EC number: - | CAS number: -

Life Cycle description
Uses advised against

Ecotoxicological information

Toxicity to aquatic algae and cyanobacteria

Currently viewing:

Administrative data

Link to relevant study record(s)

Reference

Endpoint:

toxicity to aquatic algae and cyanobacteria

Type of information:

experimental study

Adequacy of study:

key study

Study period:

23 December 2014 to 18 June 2015

Reliability:

1 (reliable without restriction)

Rationale for reliability incl. deficiencies:

other: GLP guideline study

Qualifier:

according to guideline

Guideline:

OECD Guideline 201 (Alga, Growth Inhibition Test)

Deviations:

Qualifier:

according to guideline

Guideline:

EU Method C.3 (Algal Inhibition test)

Deviations:

GLP compliance:

yes (incl. QA statement)

Analytical monitoring:

yes

Details on sampling:

RANGE-FINDING TEST
- A sample of each loading rate WAF was taken for chemical analysis at 0 and 72 hours in order to determine the stability of the test item over the test duration.
- All samples were stored frozen prior to analysis.
- Only concentrations within the range to be used for the initial experiments were analysed.

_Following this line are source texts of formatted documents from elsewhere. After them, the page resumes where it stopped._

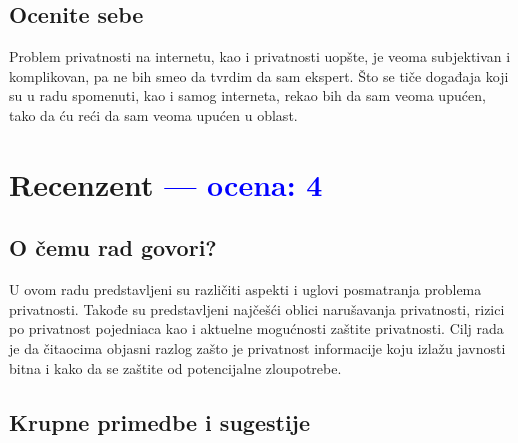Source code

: \documentclass[a4paper]{report}
\newcommand{\odgovor}[1]{\textcolor{blue}{#1}}
\begin{document}
\section{Ocenite sebe}
Problem privatnosti na internetu, kao i privatnosti uopšte, je veoma subjektivan i komplikovan, pa ne bih smeo da tvrdim da sam ekspert. Što se tiče događaja koji su u radu spomenuti, kao i samog interneta, rekao bih da sam veoma upućen, tako da ću reći da sam veoma upućen u oblast.


\chapter{Recenzent \odgovor{--- ocena: 4} }


\section{O čemu rad govori?}

U ovom radu predstavljeni su različiti aspekti i uglovi posmatranja problema privatnosti. Takođe su predstavljeni najčešći oblici narušavanja privatnosti, rizici po privatnost pojedniaca kao i aktuelne mogućnosti zaštite privatnosti. Cilj rada je da čitaocima objasni razlog zašto je privatnost informacije koju izlažu javnosti bitna i kako da se zaštite od potencijalne zloupotrebe. 

\section{Krupne primedbe i sugestije}
\end{document}
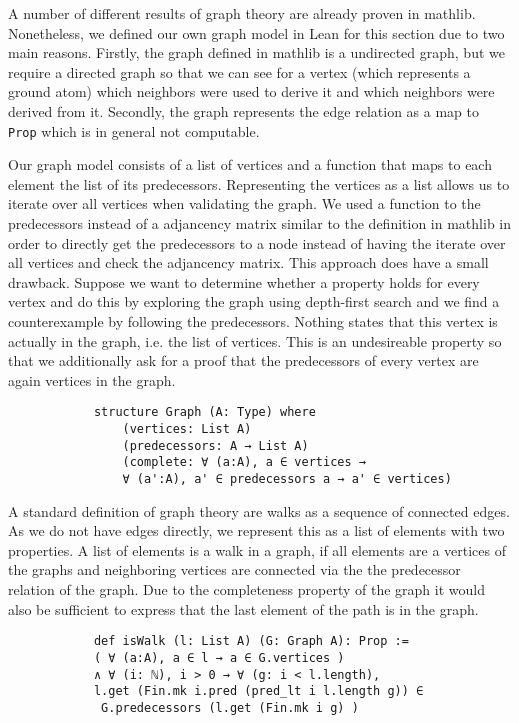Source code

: \documentclass{article}
\begin{document}
        A number of different results of graph theory are already proven in mathlib. Nonetheless, we defined our own graph model in Lean for this section due to two main reasons. Firstly, the graph defined in mathlib is a undirected graph, but we require a directed graph so that we can see for a vertex (which represents a ground atom) which neighbors were used to derive it and which neighbors were derived from it. Secondly, the graph represents the edge relation as a map to \texttt{Prop} which is in general not computable.


        Our graph model consists of a list of vertices and a function that maps to each element the list of its predecessors. Representing the vertices as a list allows us to iterate over all vertices when validating the graph. We used a function to the predecessors instead of a adjancency matrix similar to the definition in mathlib in order to directly get the predecessors to a node instead of having the iterate over all vertices and check the adjancency matrix. This approach does have a small drawback. Suppose we want to determine whether a property holds for every vertex and do this by exploring the graph using depth-first search and we find a counterexample by following the predecessors. Nothing states that this vertex is actually in the graph, i.e. the list of vertices. This is an undesireable property so that we additionally ask for a proof that the predecessors of every vertex are again vertices in the graph.

        \begin{lstlisting}
            structure Graph (A: Type) where
                (vertices: List A)
                (predecessors: A → List A)
                (complete: ∀ (a:A), a ∈ vertices →  
                ∀ (a':A), a' ∈ predecessors a → a' ∈ vertices)
        \end{lstlisting}
        
        A standard definition of graph theory are walks as a sequence of connected edges. As we do not have edges directly, we represent this as a list of elements with two properties. A list of elements is a walk in a graph, if all elements are a vertices of the graphs and neighboring vertices are connected via the the predecessor relation of the graph. Due to the completeness property of the graph it would also be sufficient to express that the last element of the path is in the graph. 

        \begin{lstlisting}
            def isWalk (l: List A) (G: Graph A): Prop :=
            ( ∀ (a:A), a ∈ l → a ∈ G.vertices ) 
            ∧ ∀ (i: ℕ), i > 0 → ∀ (g: i < l.length), 
            l.get (Fin.mk i.pred (pred_lt i l.length g)) ∈ 
             G.predecessors (l.get (Fin.mk i g) )
        \end{lstlisting}
\end{document}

DEFINITIVE TEST - TEST ORGANISM OBSERVATIONS
- Samples were taken at 0, 22, 46 and 72 hours and the cell densities determined using a Coulter Multisizer Particle Counter.
- To determine the potential effect of the test item on the appearance of algal cells, a sample was removed from each test and control culture (replicates pooled) at the end of test.
- The shape and size of the algal cells was inspected microscopically and any abnormalities recorded.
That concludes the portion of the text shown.